J’ai répondu à mon interlocuteur que je n’étais pas sûr que cette parabole puisse s’appliquer directement à notre politique monétaire. Mais j’aime cette idée de donner et de prendre «ex nihilo» pour éviter une plus grande iniquité. Et c’est la raison pour laquelle j’ai souhaité vous faire part de cette histoire.

2. My Home is…

Cette semaine, mon collègue Fredy Hasenmaile et son équipe ont publié une étude importante du Credit Suisse sur les perspectives des marchés helvétiques de l’immobilier. Je vous recommande vivement de lire ce rapport intitulé «Home Sweet Home»2 ou de vous intéresser tout au moins aux points essentiels, car ses conclusions concernent la plupart des investisseurs suisses de manière directe ou indirecte.

  1. Les prix de l’immobilier résidentiel augmentent. Une demande solide, le besoin d’espaces supplémentaires pour le travail à domicile, une immigration étonnamment stable, des coûts de financement avantageux et le caractère de «refuge» attribué à la Suisse devraient soutenir les prix de l’immobilier résidentiel un certain temps encore.
  2. La propriété du logement – toujours plus inaccessible. Faibles taux de vacance et prix très élevés dans les centres-villes. Le rêve de posséder ses quatre murs est de plus en plus irréalisable, en particulier pour les jeunes familles disposant de peu de fonds propres.
  3. Perspectives inchangées pour les immeubles résidentiels de rendement. Malgré la hausse des taux de vacance, ces biens offrent une stabilité de revenus relativement importante, et il est probable que leur valeur continuera de s’élever tant que les taux d’intérêt resteront négatifs.
  4. Immobilier logistique – grand bénéficiaire. Le commerce en ligne est en plein essor et les bons immeubles logistiques sont rares. Leur valeur augmente donc fortement, et il n’y a aucun renversement de tendance en vue.
  5. Reconfiguration de l’immobilier de bureau. Bien que le bureau en tant que lieu de travail principal ne soit pas un concept dépassé, les entreprises essaient de mettre en place des configurations de surfaces plus flexibles et plus avantageuses. Cette tendance exerce une pression sur les prix, en particulier à la périphérie des zones urbaines. Mais les immeubles de bureaux situés dans les centres devraient bientôt connaître une reprise.
  6. Gestion numérique des biens immobiliers. De la recherche des sites jusqu’à l’optimisation des frais annexes, les technologies numériques et l’intelligence artificielle augmentent la productivité de la gestion immobilière.
  7. Actions immobilières et fonds de placement en immobilier commercial – à nouveau plus attrayants. Dans le sillage du redressement économique, nos experts voient des possibilités intéressantes de prise d’engagements et de diversification, notamment dans les actions immobilières et les fonds de placement en immobilier commercial en Suisse.
3. Marché financier le plus performant d’Europe

Le Système d’échange de quotas d’émission de l’UE (SEQE-UE), un pionnier mondial dans la lutte contre le changement climatique, réduit de manière rentable les émissions de gaz à effet de serre. Depuis 2017, son volume a quintuplé, pour atteindre 230 milliards d’euros3. Ce marché du carbone, le plus grand qui existe à ce jour, est dynamique et offre des opportunités de rendement. Une bonne raison de s’y intéresser de plus près.

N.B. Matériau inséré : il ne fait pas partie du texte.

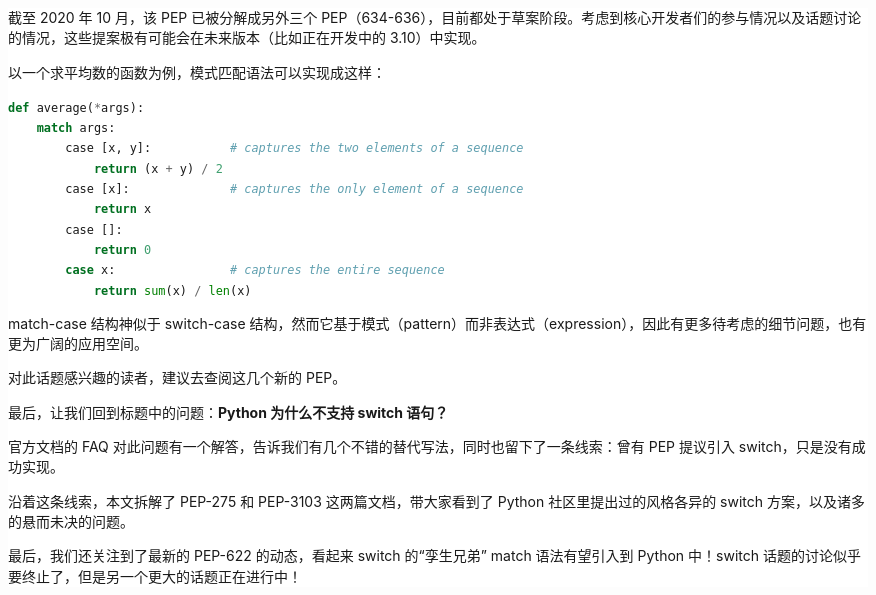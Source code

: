 截至 2020 年 10 月，该 PEP 已被分解成另外三个 PEP（634-636），目前都处于草案阶段。考虑到核心开发者们的参与情况以及话题讨论的情况，这些提案极有可能会在未来版本（比如正在开发中的 3.10）中实现。

以一个求平均数的函数为例，模式匹配语法可以实现成这样：

```python
def average(*args):
    match args:
        case [x, y]:           # captures the two elements of a sequence
            return (x + y) / 2
        case [x]:              # captures the only element of a sequence
            return x
        case []:
            return 0
        case x:                # captures the entire sequence
            return sum(x) / len(x)
```

match-case 结构神似于 switch-case 结构，然而它基于模式（pattern）而非表达式（expression），因此有更多待考虑的细节问题，也有更为广阔的应用空间。 

对此话题感兴趣的读者，建议去查阅这几个新的 PEP。

最后，让我们回到标题中的问题：**Python 为什么不支持 switch 语句？** 

官方文档的 FAQ 对此问题有一个解答，告诉我们有几个不错的替代写法，同时也留下了一条线索：曾有 PEP 提议引入 switch，只是没有成功实现。

沿着这条线索，本文拆解了 PEP-275 和 PEP-3103 这两篇文档，带大家看到了 Python 社区里提出过的风格各异的 switch 方案，以及诸多的悬而未决的问题。

最后，我们还关注到了最新的 PEP-622 的动态，看起来 switch 的“孪生兄弟” match 语法有望引入到 Python 中！switch 话题的讨论似乎要终止了，但是另一个更大的话题正在进行中！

Créé en 2005 en tant que modèle novateur visant la réduction des émissions de CO2 de quelque 11'000 centrales électriques et installations industrielles dans 31 pays européens (27 États de l’UE auxquels s’ajoutent le Royaume-Uni, le Liechtenstein, l’Islande et la Norvège), il oblige tous les participants à présenter un certificat valable pour chaque tonne de CO2 émise (le nombre total de certificats étant limité). Les émetteurs reçoivent ce certificat gratuitement de la part de l’État ou, si nécessaire, achètent des certificats supplémentaires au prix du marché par le biais du SEQE-UE. Au cours de la première décennie, ce système a pâti du fait que différents États avaient alloué trop de certificats à leurs entreprises émettrices de CO2. Comme cette pratique a dilué les prix, les investisseurs n’ont pas manifesté d’intérêt pour ce marché. Mais depuis que la Commission européenne a mis un terme à ces attributions erronées, le SEQE-UE remporte beaucoup de succès. La Chine a créé cette année un système d’échange de quotas d’émission similaire dans le but de décarboniser son économie de 65% d’ici à 2030. La nouvelle administration américaine a elle aussi fait d’un tel système une priorité politique.

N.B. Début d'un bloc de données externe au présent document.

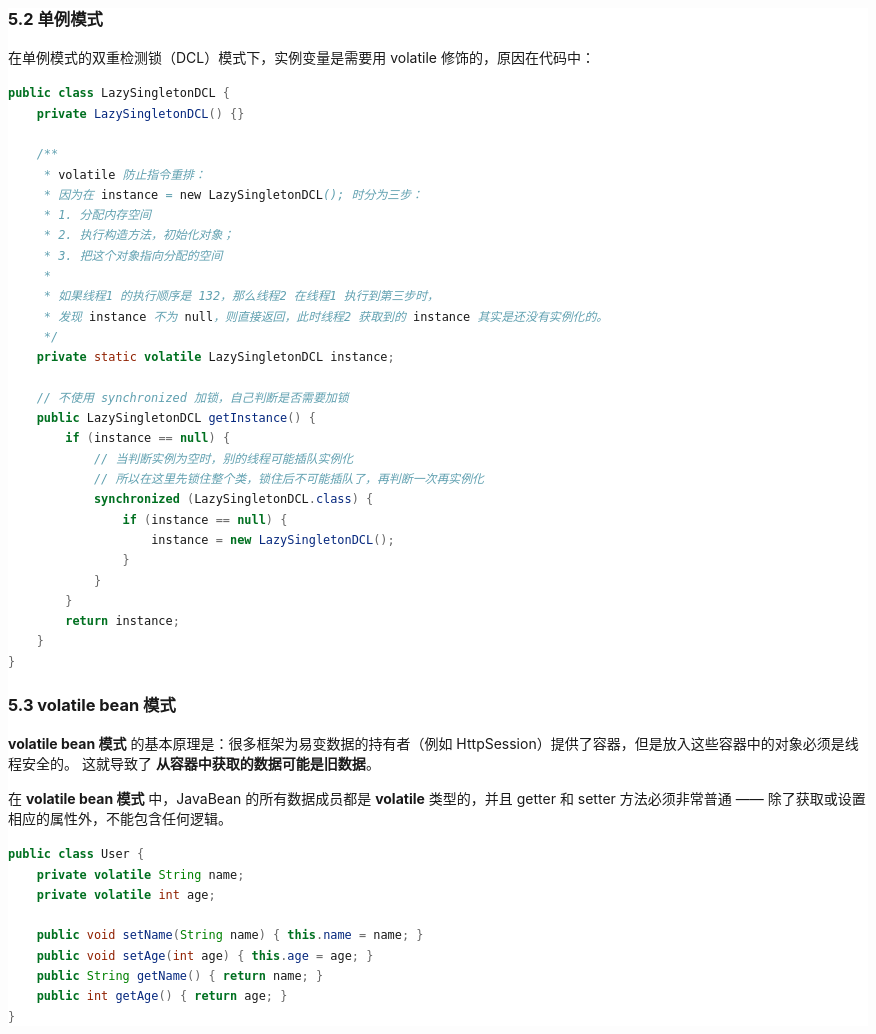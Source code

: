 ### 5.2 单例模式

在单例模式的双重检测锁（DCL）模式下，实例变量是需要用 volatile 修饰的，原因在代码中：

```java
public class LazySingletonDCL {
    private LazySingletonDCL() {}

    /**
     * volatile 防止指令重排：
     * 因为在 instance = new LazySingletonDCL(); 时分为三步：
     * 1. 分配内存空间
     * 2. 执行构造方法，初始化对象；
     * 3. 把这个对象指向分配的空间
     *
     * 如果线程1 的执行顺序是 132，那么线程2 在线程1 执行到第三步时，
     * 发现 instance 不为 null，则直接返回，此时线程2 获取到的 instance 其实是还没有实例化的。
     */
    private static volatile LazySingletonDCL instance;

    // 不使用 synchronized 加锁，自己判断是否需要加锁
    public LazySingletonDCL getInstance() {
        if (instance == null) {
            // 当判断实例为空时，别的线程可能插队实例化
            // 所以在这里先锁住整个类，锁住后不可能插队了，再判断一次再实例化
            synchronized (LazySingletonDCL.class) {
                if (instance == null) {
                    instance = new LazySingletonDCL();
                }
            }
        }
        return instance;
    }
}
```

### 5.3 volatile bean 模式

**volatile bean 模式** 的基本原理是：很多框架为易变数据的持有者（例如 HttpSession）提供了容器，但是放入这些容器中的对象必须是线程安全的。 这就导致了 **从容器中获取的数据可能是旧数据**。

在 **volatile bean 模式** 中，JavaBean 的所有数据成员都是  **volatile** 类型的，并且 getter 和 setter 方法必须非常普通 —— 除了获取或设置相应的属性外，不能包含任何逻辑。

```java
public class User {
    private volatile String name;
    private volatile int age;

    public void setName(String name) { this.name = name; }
    public void setAge(int age) { this.age = age; }
    public String getName() { return name; }
    public int getAge() { return age; }
}
```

En 2020, le marché européen du carbone a été l’un des plus performants au monde. Ses gains de cours ont constitué une incitation efficace à la décarbonisation de l’industrie et de l’approvisionnement énergétique en Europe (voir graphique 1).

Des certificats de CO2 d’une valeur moyenne d’un milliard d’euros ont été échangés quotidiennement. À présent, le marché est devenu stable, liquide et polyvalent grâce au grand nombre de certificats d’options et de futures avec lesquels les centrales électriques, l’industrie, les fournisseurs d’énergie ou encore les investisseurs peuvent se couvrir contre les fluctuations de cours. En décembre dernier, les États membres de l’UE ont décidé de réduire davantage encore les émissions d’ici à 2030, soit de 55% par rapport à 1990. Par conséquent, les entreprises dont les activités dégagent plus de CO2 doivent acheter des certificats d’émission supplémentaires via le SEQE-UE, ce qui entraîne une hausse du prix de ces certificats à court terme, mais favorise à moyen terme l’innovation recherchée en vue de la décarbonisation.

Les investisseurs financiers ont à présent découvert ce marché. Quelque 230 fonds de placement détiennent actuellement des certificats d’émission bien qu’ils ne représentent qu’environ 5% de l’ensemble du marché des futures. Or, plus le marché s’élargit, plus il est stable et liquide, et plus sa valeur informative est grande. «Plus on est de fous, plus on rit» pourrait-on dire. Ce marché est également susceptible de croître grâce à l’arrivée de nouveaux acteurs. Les ministres européens de l’environnement ont l’intention d’inclure la mobilité maritime et routière dans l’échange de certificats à l’avenir. La conclusion d’accords transfrontaliers avec des États non membres de l’UE serait utile à cet égard. Les négociations seront difficiles, mais les signes avant-coureurs sont encourageants. La Commission européenne cherche à établir des relations plus simples avec les marchés du carbone étrangers, notamment ceux du Royaume-Uni et de Californie.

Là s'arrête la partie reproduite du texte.